EXERCISE DIRECTIONS » Go through the entries and say how many lines contain the string "nodes". The number is the whole answer.

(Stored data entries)
···

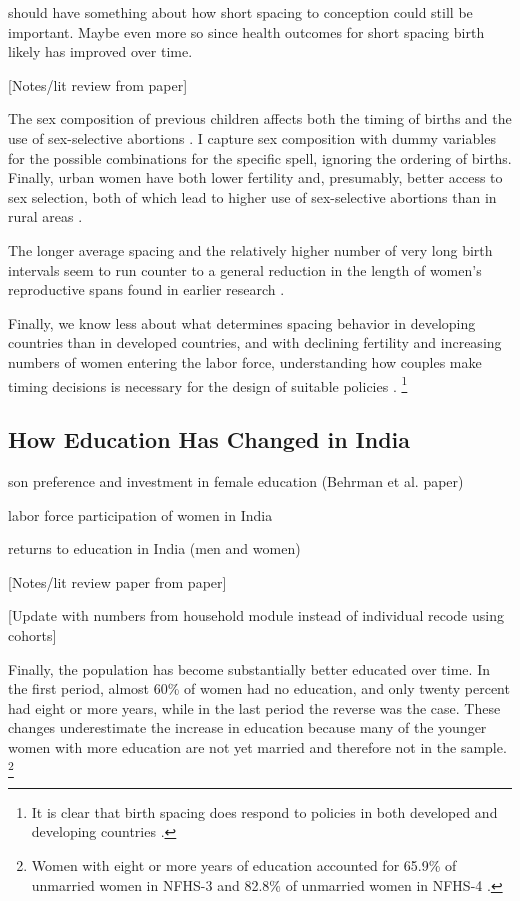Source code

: should have something about how short spacing to conception could still be important.
Maybe even more so since health outcomes for short spacing birth likely has improved
over time.


[Notes/lit review from paper]


The sex composition of previous children affects both the timing of births and the use of 
sex-selective abortions 
\citep{retherford03b,jha06,Bhalotra2008,abrevaya09,Portner2015b,Kumar2016,Soest2018}.
I capture sex composition with dummy variables for the
possible combinations for the specific spell, ignoring the ordering of births.
Finally, urban women have both lower fertility and, presumably, better access to
sex selection, both of which lead to higher use of sex-selective abortions than in 
rural areas \citep{retherford03b,jha06,Portner2015b}.


The longer average spacing and the relatively higher number of very long birth intervals 
seem to run counter to a general reduction in the length of women's reproductive spans 
found in earlier research \citep{Padmadas2004}.



Finally, we know less about what determines spacing behavior in developing countries than 
in developed countries, and with declining fertility and increasing numbers of women 
entering the labor force, understanding how couples make timing decisions is necessary 
for the design of suitable policies \citep{Portner2018}.%
\footnote{
It is clear that birth spacing does respond to policies in both developed and 
developing countries \citep{Pettersson-Lidbom2009,Todd2012,Meckel2015,Ghosh2018}.
}



\subsection{How Education Has Changed in India}

son preference and investment in female education (Behrman et al. paper)

labor force participation of women in India

returns to education in India (men and women)

[Notes/lit review paper from paper]

[Update with numbers from household module instead of individual recode using cohorts]

Finally, the population has become substantially better educated over time.
In the first period, almost 60\% of women had no education, and only twenty percent had
eight or more years, while in the last period the reverse was the case.
These changes underestimate the increase in education because many of the younger women 
with more education are not yet married and therefore not in the sample.%
\footnote{
Women with eight or more years of education accounted for 65.9\% of
unmarried women in NFHS-3 and 82.8\% of unmarried women in NFHS-4
\citep{International-Institute-for-Population-Sciences-IIPS2007,International-Institute-for-Population-Sciences-IIPS2017}.
}

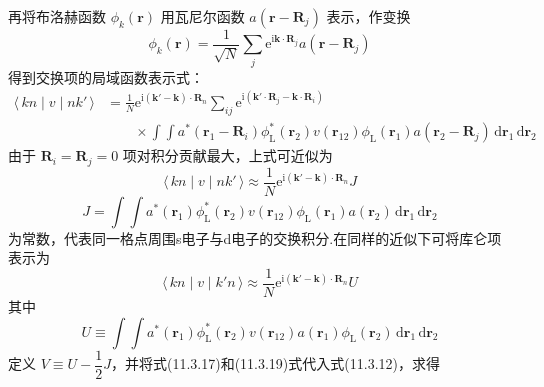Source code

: 再将布洛赫函数 $\phi_{k}(\boldsymbol{r})$ 用瓦尼尔函数 $a(\boldsymbol{r}-\boldsymbol{R}_{j})$ 表示，作变换
\begin{equation}
  \phi_{k}(\boldsymbol{r})=\frac{1}{\sqrt{N}}\sum_{j}
  \mathrm{e}^{\mathrm{i}\boldsymbol{k}\cdot\boldsymbol{R}_{j}}
  a(\boldsymbol{r}-\boldsymbol{R}_{j})
\end{equation}
得到交换项的局域函数表示式：
\begin{equation}
\begin{aligned}
  \langle\,kn\mid v\mid nk'\,\rangle
  &=\frac{1}{N}\mathrm{e}^{\mathrm{i}(\boldsymbol{k}'-\boldsymbol{k})\cdot\boldsymbol{R}_{n}}
  \sum_{ij}\mathrm{e}^{\mathrm{i}(\boldsymbol{k}'\cdot\boldsymbol{R}_{j}
  -\boldsymbol{k}\cdot\boldsymbol{R}_{i})}\\
  &\qquad\times\int\!\!\int a^{*}(\boldsymbol{r}_{1}-\boldsymbol{R}_{i})
  \phi^{*}_{\mathrm{L}}(\boldsymbol{r}_{2})v(\boldsymbol{r}_{12})
  \phi_{\mathrm{L}}(\boldsymbol{r}_{1})
  a(\boldsymbol{r}_{2}-\boldsymbol{R}_{j})
  \,\mathrm{d}\boldsymbol{r}_{1}\,\mathrm{d}\boldsymbol{r}_{2}
\end{aligned}
\end{equation}
由于 $\boldsymbol{R}_{i}=\boldsymbol{R}_{j}=0$ 项对积分贡献最大，上式可近似为
\begin{equation}
  \langle\,kn\mid v\mid nk'\,\rangle
  \approx\frac{1}{N}\mathrm{e}^{\mathrm{i}(\boldsymbol{k}'-\boldsymbol{k})\cdot\boldsymbol{R}_{n}}J
\end{equation}
\begin{equation}
  J=\int\!\!\int a^{*}(\boldsymbol{r}_{1})
  \phi^{*}_{\mathrm{L}}(\boldsymbol{r}_{2})v(\boldsymbol{r}_{12})
  \phi_{\mathrm{L}}(\boldsymbol{r}_{1})a(\boldsymbol{r}_{2})
  \,\mathrm{d}\boldsymbol{r}_{1}\,\mathrm{d}\boldsymbol{r}_{2}
\end{equation}
为常数，代表同一格点周围s电子与d电子的交换积分.在同样的近似下可将库仑项表示为
\begin{equation}
  \langle\,kn\mid v\mid k'n\,\rangle
  \approx\frac{1}{N}\mathrm{e}^{\mathrm{i}(\boldsymbol{k}'-\boldsymbol{k})\cdot\boldsymbol{R}_{n}}U
\end{equation}
其中
\begin{equation}
  U\equiv\int\!\!\int a^{*}(\boldsymbol{r}_{1})
  \phi^{*}_{\mathrm{L}}(\boldsymbol{r}_{2})v(\boldsymbol{r}_{12})
  a(\boldsymbol{r}_{1})\phi_{\mathrm{L}}(\boldsymbol{r}_{2})
  \,\mathrm{d}\boldsymbol{r}_{1}\,\mathrm{d}\boldsymbol{r}_{2}
\end{equation}
定义 $V\equiv U-\dfrac{1}{2}J$，并将式(11.3.17)和(11.3.19)式代入式(11.3.12)，求得
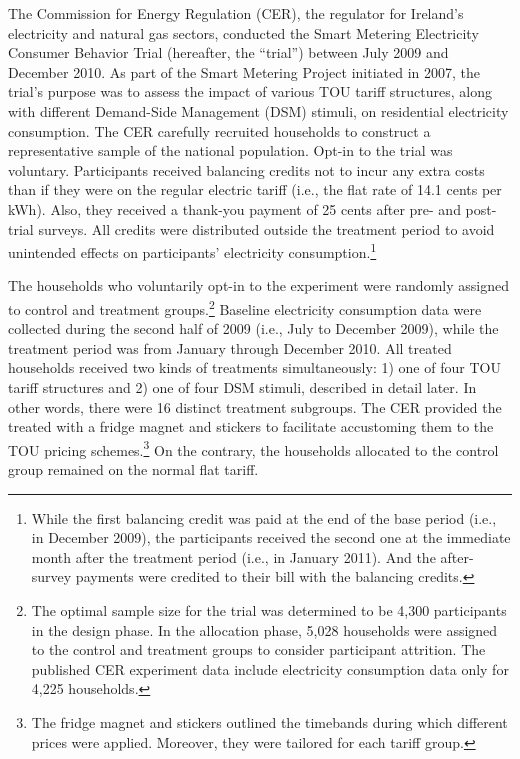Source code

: The Commission for Energy Regulation (CER), the regulator for Ireland's electricity and natural gas sectors, conducted the Smart Metering Electricity Consumer Behavior Trial (hereafter, the ``trial'') between July 2009 and December 2010. As part of the Smart Metering Project initiated in 2007, the trial's purpose was to assess the impact of various TOU tariff structures, along with different Demand-Side Management (DSM) stimuli, on residential electricity consumption. The CER carefully recruited households to construct a representative sample of the national population. Opt-in to the trial was voluntary. Participants received balancing credits not to incur any extra costs than if they were on the regular electric tariff (i.e., the flat rate of 14.1 cents per kWh). Also, they received a thank-you payment of 25 cents after pre- and post-trial surveys. All credits were distributed outside the treatment period to avoid unintended effects on participants' electricity consumption.\footnote{While the first balancing credit was paid at the end of the base period (i.e., in December 2009), the participants received the second one at the immediate month after the treatment period (i.e., in January 2011). And the after-survey payments were credited to their bill with the balancing credits.}

The households who voluntarily opt-in to the experiment were randomly assigned to control and treatment groups.\footnote{The optimal sample size for the trial was determined to be 4,300 participants in the design phase. In the allocation phase, 5,028 households were assigned to the control and treatment groups to consider participant attrition. The published CER experiment data include electricity consumption data only for 4,225 households.} Baseline electricity consumption data were collected during the second half of 2009 (i.e., July to December 2009), while the treatment period was from January through December 2010. All treated households received two kinds of treatments simultaneously: 1) one of four TOU tariff structures and 2) one of four DSM stimuli, described in detail later. In other words, there were 16 distinct treatment subgroups. The CER provided the treated with a fridge magnet and stickers to facilitate accustoming them to the TOU pricing schemes.\footnote{The fridge magnet and stickers outlined the timebands during which different prices were applied. Moreover, they were tailored for each tariff group.} On the contrary, the households allocated to the control group remained on the normal flat tariff.

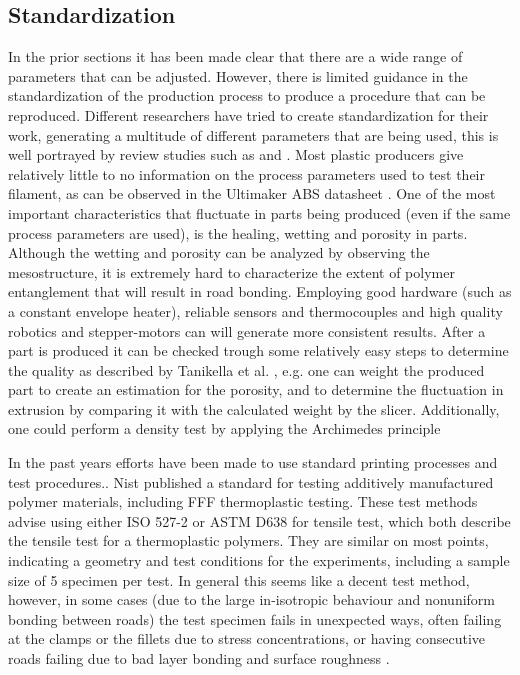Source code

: \subsection{Standardization}
    \label{Standarization}
In the prior sections it has been made clear that there are a wide range of parameters that can be adjusted. However, there is limited guidance in the standardization of the production process to produce a procedure that can be reproduced. Different researchers have tried to create standardization for their work, generating a multitude of different parameters that are being used, this is well portrayed by review studies such as \cite{Peterson2019ReviewPerspective} and \cite{Popescu2018FDMReview}.  Most plastic producers give relatively little to no information on the process parameters used to test their filament, as can be observed in the Ultimaker ABS datasheet \cite{Ultimaker2018TechnicalABS}. One of the most important characteristics that fluctuate in parts being produced (even if the same process parameters are used), is the healing, wetting and porosity in parts. Although the wetting and porosity can be analyzed by observing the mesostructure, it is extremely hard to characterize the extent of polymer entanglement that will result in road bonding. Employing good hardware (such as a constant envelope heater), reliable sensors and thermocouples and high quality robotics and stepper-motors can will generate more consistent results. After a part is produced it can be checked trough some relatively easy steps to determine the quality as described by Tanikella et al. \cite{Tanikella2017TensilePrinting}, e.g. one can weight the produced part to create an estimation for the porosity, and to determine the fluctuation in extrusion by comparing it with the calculated weight by the slicer. Additionally, one could perform a density test by applying the Archimedes principle

In the past years efforts have been made to use standard printing processes and test procedures.. Nist \cite{Forster2015NISTApplicability} published a standard for testing additively manufactured polymer materials, including FFF thermoplastic testing. These test methods advise using either ISO 527-2 \cite{Afd2016NEN-EN-ISO527-2} or ASTM D638 \cite{Materials2015ASTMD638-14} for tensile test, which both describe the tensile test for a thermoplastic polymers. They are similar on most points, indicating a geometry and test conditions for the experiments, including a sample size of 5 specimen per test. In general this seems like a decent test method, however, in some cases (due to the large in-isotropic behaviour and nonuniform bonding between roads) the test specimen fails in unexpected ways, often failing at the clamps or the fillets due to stress concentrations\cite{Alaimo2017InfluenceParts}, or having consecutive roads failing due to bad layer bonding and surface roughness \cite{Ahn2002AnisotropicABS} \cite{Bertoldi1998MechanicalDeposition}. 

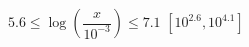 {$5.6 \leq \log\left(\dfrac{x}{10^{-3}}\right) \leq 7.1$ \label{sixfourRichterineq}}
{$\left[10^{2.6}, 10^{4.1}\right]$}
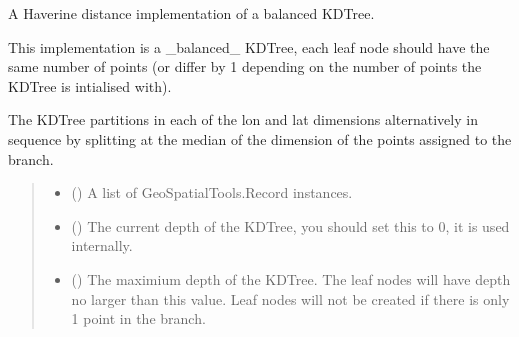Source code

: \documentclass[letterpaper,10pt,english]{sphinxmanual}
\begin{document}
\begin{fulllineitems}
\label{\detokenize{users_guide:GeoSpatialTools.kdtree.KDTree}}
\pysigstartsignatures
{}
\pysigstopsignatures
\sphinxAtStartPar
A Haverine distance implementation of a balanced KDTree.

\sphinxAtStartPar
This implementation is a \_balanced\_ KDTree, each leaf node should have the
same number of points (or differ by 1 depending on the number of points
the KDTree is intialised with).

\sphinxAtStartPar
The KDTree partitions in each of the lon and lat dimensions alternatively
in sequence by splitting at the median of the dimension of the points
assigned to the branch.
\begin{quote}\begin{description}
\begin{itemize}
\item {} 
\sphinxAtStartPar
{} (\sphinxstyleliteralemphasis{\sphinxupquote{{[}}}{\hyperref[\detokenize{users_guide:GeoSpatialTools.quadtree.Record}]{\sphinxcrossref{\sphinxstyleliteralemphasis{\sphinxupquote{Record}}}}}\sphinxstyleliteralemphasis{\sphinxupquote{{]}}}) \textendash{} A list of GeoSpatialTools.Record instances.

\item {} 
\sphinxAtStartPar
{} () \textendash{} The current depth of the KDTree, you should set this to 0, it is used
internally.

\item {} 
\sphinxAtStartPar
{} () \textendash{} The maximium depth of the KDTree. The leaf nodes will have depth no
larger than this value. Leaf nodes will not be created if there is
only 1 point in the branch.

\end{itemize}

\end{description}\end{quote}


\end{fulllineitems}
\end{document}

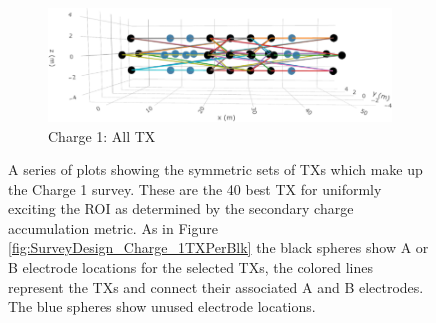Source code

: \documentclass[preprint,authoryear,12pt]{elsarticle}
\begin{document}
\begin{figure} [htp]
\begin{center}
      \begin{subfigure}{0.7\linewidth}
         \includegraphics[trim=0cm 0cm 0cm 0cm, clip=true, width=\linewidth]{./figures/Fig20d.png}
         \caption{Charge 1: All TX}
         \label{fig:SurveyDesign_Charge1_Full}
      \end{subfigure}

    \end{center}
    \vspace{-0.5cm}
\caption{A series of plots showing the symmetric sets of TXs which make up the Charge 1 survey. These are the 40 best TX for uniformly exciting the ROI as determined by the secondary charge accumulation metric. As in Figure \ref{fig:SurveyDesign_Charge_1TXPerBlk} the black spheres show A or B electrode locations for the selected TXs, the colored lines represent the TXs and connect their associated A and B electrodes. The blue spheres show unused electrode locations.}
\label{fig:SurveyDesign_Charge1_TXs}
\end{figure}


\end{document}
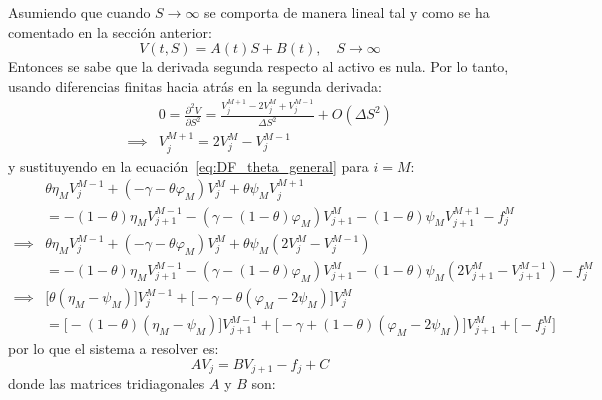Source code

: Asumiendo que cuando $S\to\infty$ se comporta de manera lineal tal y como se ha comentado en la sección anterior:
\begin{equation*}
    \boxed{V(t, S) = A(t) S + B(t), \quad S \to \infty}
\end{equation*}
Entonces se sabe que la derivada segunda respecto al activo es nula. Por lo tanto, usando diferencias finitas hacia atrás en la segunda derivada:
\begin{align*}
    &0 = \frac{\partial^2 V}{\partial S^2} = \frac{V_j^{M+1} - 2V_j^{M} + V_j^{M-1}}{\Delta S^2} + O(\Delta S^2) \\
    \implies &V_j^{M+1} = 2V_j^{M} - V_j^{M-1}
\end{align*}
y sustituyendo en la ecuación~\eqref{eq:DF_theta_general} para $i=M$:
\begin{align*}
    &\theta\eta_M V_j^{M-1} +\left( -\gamma - \theta \varphi_M \right)V_j^M +\theta\psi_M V_j^{M+1} \\
    &= - (1-\theta)\eta_M V_{j+1}^{M-1} -\left( \gamma - (1-\theta) \varphi_M \right)V_{j+1}^M - (1-\theta)\psi_M V_{j+1}^{M+1} - f_j^M \\
    \implies &\theta\eta_M V_j^{M-1} +\left( -\gamma - \theta \varphi_M \right)V_j^M +\theta\psi_M \left(2V_j^{M} - V_j^{M-1}\right) \\
    &= - (1-\theta)\eta_M V_{j+1}^{M-1} -\left( \gamma - (1-\theta) \varphi_M \right)V_{j+1}^M - (1-\theta)\psi_M \left(2V_{j+1}^{M} - V_{j+1}^{M-1}\right) - f_j^M \\
    \implies &\bigg[ \theta(\eta_M - \psi_M) \bigg] V_j^{M-1} + \bigg[ -\gamma - \theta (\varphi_M - 2\psi_M) \bigg] V_j^M\\
    &= \bigg[ - (1-\theta)(\eta_M - \psi_M) \bigg] V_{j+1}^{M-1} + \bigg[ - \gamma + (1-\theta) (\varphi_M - 2\psi_M) \bigg] V_{j+1}^M + \bigg[ - f_j^M \bigg]
\end{align*}
por lo que el sistema a resolver es:
\begin{equation*}
    \boxed{A V_j = B V_{j+1} - f_j + C}
\end{equation*}
donde las matrices tridiagonales $A$ y $B$ son:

···

ANSWER » 2